◆ WORK INSTRUCTION ◆
All that should appear is the run of lines from the one containing "- Wait For Test, with" through the end of the records, each repeated exactly.

◆ Dataset excerpts ◆
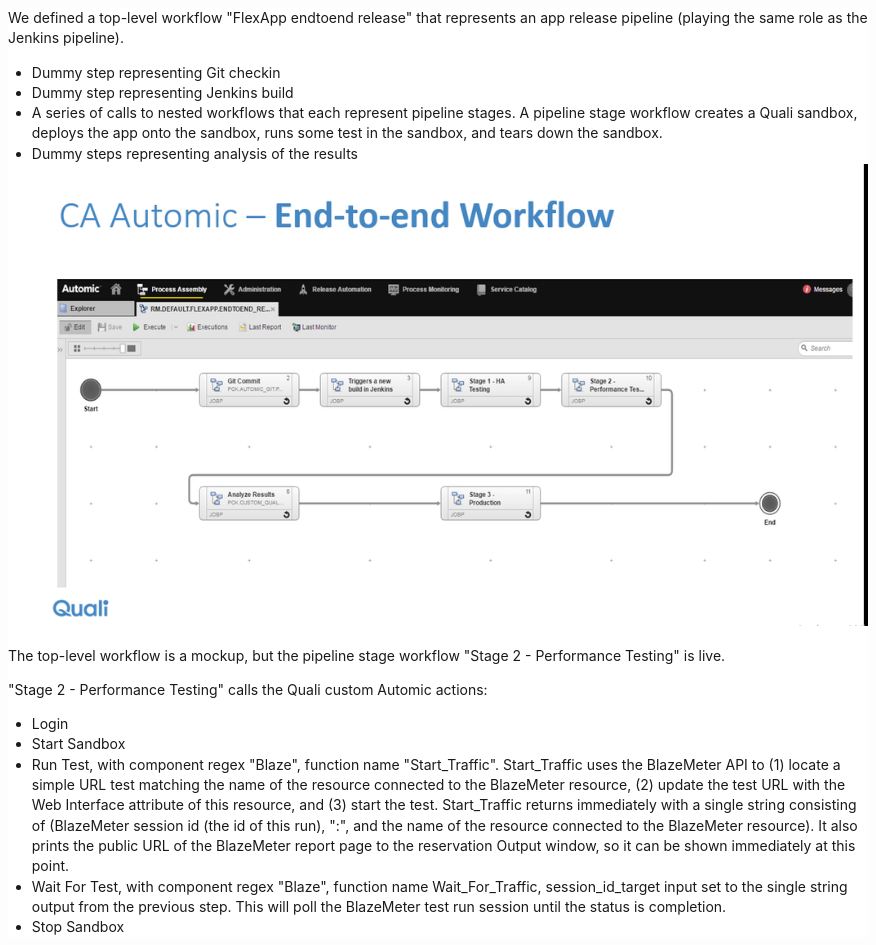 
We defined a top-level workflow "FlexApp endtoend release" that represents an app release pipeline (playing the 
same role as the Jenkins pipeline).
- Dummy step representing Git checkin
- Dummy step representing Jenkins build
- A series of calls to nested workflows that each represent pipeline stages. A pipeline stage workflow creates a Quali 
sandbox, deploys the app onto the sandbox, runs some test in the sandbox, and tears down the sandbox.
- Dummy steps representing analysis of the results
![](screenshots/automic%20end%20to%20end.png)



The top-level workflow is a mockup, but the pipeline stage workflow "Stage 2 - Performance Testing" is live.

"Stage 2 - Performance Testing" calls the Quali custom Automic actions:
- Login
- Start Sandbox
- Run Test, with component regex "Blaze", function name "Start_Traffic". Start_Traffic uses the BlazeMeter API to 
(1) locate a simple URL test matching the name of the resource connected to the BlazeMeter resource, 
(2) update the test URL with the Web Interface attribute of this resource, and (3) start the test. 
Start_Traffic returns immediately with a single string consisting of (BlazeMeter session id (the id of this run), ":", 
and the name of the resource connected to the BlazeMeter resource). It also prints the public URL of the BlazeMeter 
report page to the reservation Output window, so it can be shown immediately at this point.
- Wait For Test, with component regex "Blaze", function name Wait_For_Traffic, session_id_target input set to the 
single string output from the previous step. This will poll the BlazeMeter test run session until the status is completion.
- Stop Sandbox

◆ WRITTEN ANSWER ◆
- Wait For Test, with component regex "Blaze", function name Wait_For_Traffic, session_id_target input set to the 
single string output from the previous step. This will poll the BlazeMeter test run session until the status is completion.
- Stop Sandbox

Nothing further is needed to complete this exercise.